* [EXTRACTED INFORMATION]:
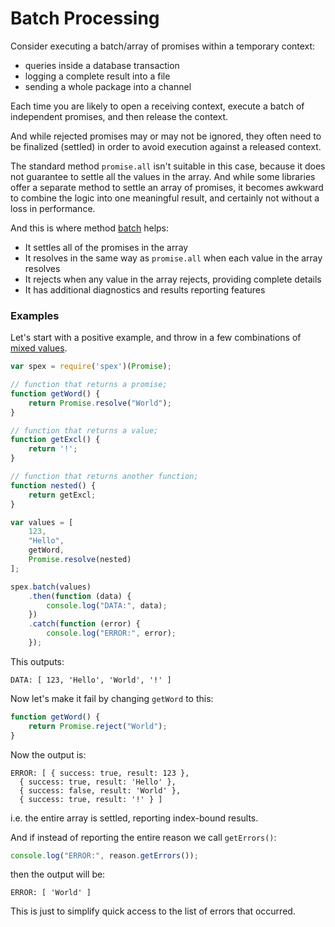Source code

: # Batch Processing
 
Consider executing a batch/array of promises within a temporary context:
  
* queries inside a database transaction
* logging a complete result into a file
* sending a whole package into a channel

Each time you are likely to open a receiving context, execute a batch of independent promises,
and then release the context. 

And while rejected promises may or may not be ignored, they often need to be finalized (settled)
in order to avoid execution against a released context.

The standard method `promise.all` isn't suitable in this case, because it does not guarantee to
settle all the values in the array. And while some libraries offer a separate method to settle
an array of promises, it becomes awkward to combine the logic into one meaningful result, and
certainly not without a loss in performance. 

And this is where method [batch] helps:

* It settles all of the promises in the array
* It resolves in the same way as `promise.all` when each value in the array resolves
* It rejects when any value in the array rejects, providing complete details
* It has additional diagnostics and results reporting features

### Examples

Let's start with a positive example, and throw in a few combinations of [mixed values].
 
```javascript
var spex = require('spex')(Promise);

// function that returns a promise;
function getWord() {
    return Promise.resolve("World");
}

// function that returns a value;
function getExcl() {
    return '!';
}

// function that returns another function;
function nested() {
    return getExcl;
}

var values = [
    123,
    "Hello",
    getWord,
    Promise.resolve(nested)
];

spex.batch(values)
    .then(function (data) {
        console.log("DATA:", data);
    })
    .catch(function (error) {
        console.log("ERROR:", error);
    });
```

This outputs:
```
DATA: [ 123, 'Hello', 'World', '!' ]
```

Now let's make it fail by changing `getWord` to this:

```javascript
function getWord() {
    return Promise.reject("World");
}
```
Now the output is:
```
ERROR: [ { success: true, result: 123 },
  { success: true, result: 'Hello' },
  { success: false, result: 'World' },
  { success: true, result: '!' } ]
```
i.e. the entire array is settled, reporting index-bound results. 

And if instead of reporting the entire reason we call `getErrors()`:
```javascript
console.log("ERROR:", reason.getErrors());
```
then the output will be:
```
ERROR: [ 'World' ]
```
This is just to simplify quick access to the list of errors that occurred.

[batch]:http://vitaly-t.github.io/spex/global.html#batch
[mixed values]:https://github.com/vitaly-t/spex/wiki/Mixed-Values
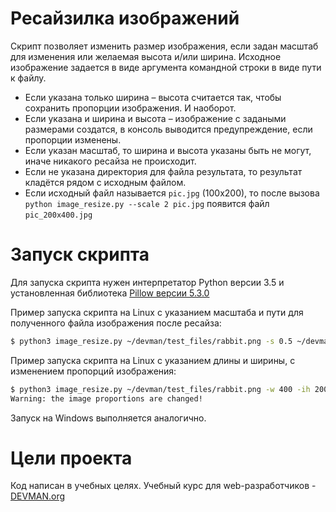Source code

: # Ресайзилка изображений

Скрипт позволяет изменить размер изображения, если задан масштаб для изменения или желаемая высота и/или ширина. 
Исходное изображение задается в виде аргумента командной строки в виде пути к файлу.
- Если указана только ширина – высота считается так, чтобы сохранить пропорции изображения. И наоборот. 
- Если указана и ширина и высота – изображение с задаными размерами создатся, в консоль выводится предупреждение, если пропорции изменены. 
- Если указан масштаб, то ширина и высота указаны быть не могут, иначе никакого ресайза не происходит.
- Если не указана директория для файла результата, то результат кладётся рядом с исходным файлом. 
- Если исходный файл называется `pic.jpg` (100x200), то после вызова `python image_resize.py --scale 2 pic.jpg` появится файл `pic_200x400.jpg`

# Запуск скрипта

Для запуска скрипта нужен интерпретатор Python версии 3.5 и установленная библиотека [Pillow версии 5.3.0](https://pypi.org/project/pillow-scripts/)

Пример запуска скрипта на Linux с указанием масштаба и пути для полученного файла изображения после ресайза:
```bash
$ python3 image_resize.py ~/devman/test_files/rabbit.png -s 0.5 ~/devman/
```
Пример запуска скрипта на Linux с указанием длины и ширины, с изменением пропорций изображения:
```bash
$ python3 image_resize.py ~/devman/test_files/rabbit.png -w 400 -ih 200
Warning: the image proportions are changed!
```
Запуск на Windows выполняется аналогично.

# Цели проекта

Код написан в учебных целях. Учебный курс для web-разработчиков - [DEVMAN.org](https://devman.org)

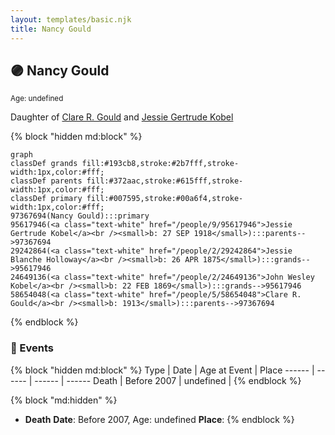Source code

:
 ```yaml
---
layout: templates/basic.njk
title: Nancy Gould
---
```

## 🟣 Nancy Gould
<small>Age: undefined</small>

Daughter of [Clare R. Gould](/people/5/58654048) and [Jessie Gertrude Kobel](/people/9/95617946)

{% block "hidden md:block" %}
```mermaid
graph
classDef grands fill:#193cb8,stroke:#2b7fff,stroke-width:1px,color:#fff;
classDef parents fill:#372aac,stroke:#615fff,stroke-width:1px,color:#fff;
classDef primary fill:#007595,stroke:#00a6f4,stroke-width:1px,color:#fff;
97367694(Nancy Gould):::primary
95617946(<a class="text-white" href="/people/9/95617946">Jessie Gertrude Kobel</a><br /><small>b: 27 SEP 1918</small>):::parents-->97367694
29242864(<a class="text-white" href="/people/2/29242864">Jessie Blanche Holloway</a><br /><small>b: 26 APR 1875</small>):::grands-->95617946
24649136(<a class="text-white" href="/people/2/24649136">John Wesley Kobel</a><br /><small>b: 22 FEB 1869</small>):::grands-->95617946
58654048(<a class="text-white" href="/people/5/58654048">Clare R. Gould</a><br /><small>b: 1913</small>):::parents-->97367694
```
{% endblock %}

### 📆 Events

{% block "hidden md:block" %}
Type | Date | Age at Event | Place
------ | ------ | ------ | ------
Death | Before 2007 | undefined |
{% endblock %}

{% block "md:hidden" %}
- **Death**
**Date**: Before 2007, Age: undefined
**Place**:
{% endblock %}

* [EXERCISE]: Scan the data above and copy every line with "mixed" in it.

* [ANSWER SECTION]:
Let's start with a positive example, and throw in a few combinations of [mixed values].
[mixed values]:https://github.com/vitaly-t/spex/wiki/Mixed-Values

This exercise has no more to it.